Me voy derecho al cenagal. Parón en seco y marcha atrás. Lo que quiero decir es que ayer estuvo en casa una mujer muy inteligente a la que no diré que conozco desde niña pero poco le falta. Su padre y yo fuimos grandes amigos en el pasado y lo digo así porque las vidas no siempre mantienen el paralaje o convergen. Los amigos también se alejan sin que haya que enfadarse; por circunstancias, por decisiones vitales que no compartimos, qué más da. Ya nos vemos poco pero nos mantenemos el afecto, un afecto que es rescoldo de la buena fogata que fue.

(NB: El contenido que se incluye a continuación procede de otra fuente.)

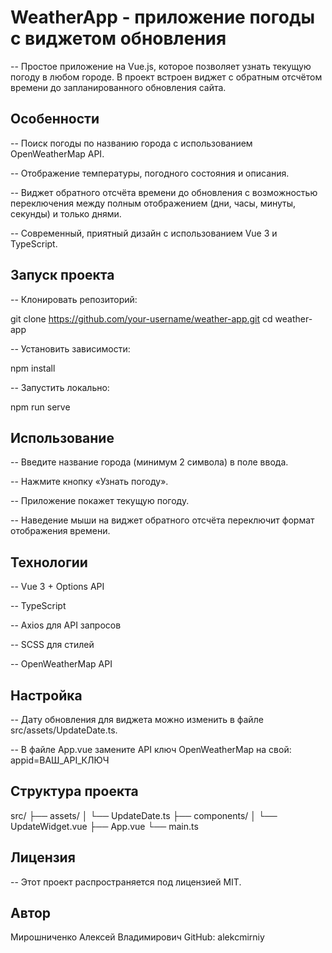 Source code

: # WeatherApp - приложение погоды с виджетом обновления

-- Простое приложение на Vue.js, которое позволяет узнать текущую погоду в любом городе. В проект встроен виджет с обратным отсчётом времени до запланированного обновления сайта.

## Особенности

-- Поиск погоды по названию города с использованием OpenWeatherMap API.

-- Отображение температуры, погодного состояния и описания.

-- Виджет обратного отсчёта времени до обновления с возможностью переключения между полным отображением (дни, часы, минуты, секунды) и только днями.

-- Современный, приятный дизайн с использованием Vue 3 и TypeScript.

## Запуск проекта

-- Клонировать репозиторий:

git clone https://github.com/your-username/weather-app.git
cd weather-app

-- Установить зависимости:

npm install

-- Запустить локально:

npm run serve


## Использование

-- Введите название города (минимум 2 символа) в поле ввода.

-- Нажмите кнопку «Узнать погоду».

-- Приложение покажет текущую погоду.

-- Наведение мыши на виджет обратного отсчёта переключит формат отображения времени.

## Технологии

-- Vue 3 + Options API

-- TypeScript

-- Axios для API запросов

-- SCSS для стилей

-- OpenWeatherMap API

## Настройка

-- Дату обновления для виджета можно изменить в файле src/assets/UpdateDate.ts.

-- В файле App.vue замените API ключ OpenWeatherMap на свой:        appid=ВАШ_API_КЛЮЧ

## Структура проекта

src/
├── assets/
│   └── UpdateDate.ts
├── components/
│   └── UpdateWidget.vue
├── App.vue
└── main.ts

## Лицензия

-- Этот проект распространяется под лицензией MIT.

## Автор

Мирошниченко Алексей Владимирович
GitHub: alekcmirniy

No veía a Ángela desde muchos años atrás. Terminaba su carrera y comenzaba a atisbar el mundo del trabajo. Ahora tiene dos niños y un compañero, es profesora en cierta universidad y no sólo mantiene intactas aquellas cualidades intelectuales que me hacían apreciarla sino que las ha engrandecido. No es fácil preservar nuestros dones de juventud, de hecho es muy fácil que terminen en el camión de la basura, junto a las ilusiones y ese leve desenfoque que nos hace confundir realidad y deseo, idea y materia.

En algún momento terminamos hablando del diarista X, algo que iba de suyo pues la chica lo conoce desde el principio y ha estado atenta a lo que otro X escribía en un periódico. Recuerda suficientes cosas como para que Atrapa escribiese unas cuantas páginas. Algunas estaban dormidas, como la de aquella belleza juvenil e inmarcesible a la que X terminaba por hacer decir, entre risotadas:

-Madre, ¿ande tié usté la bolla? -referido a una modalidad local de pan.

Uno, que ha tratado a lo largo de su vida a tres duques y una princesa -todos de verdad, de los de guisante bajo siete colchones- jamás ha escuchado trato semejante a alguien de una clase inferior, sólo que no hay peor cuña que la de la misma madera.

Los años también traen alegrías como ésta, el reencuentro con personas a las que estimas mucho y por las que mantienes un gran afecto. Compensan por miles de sinsabores.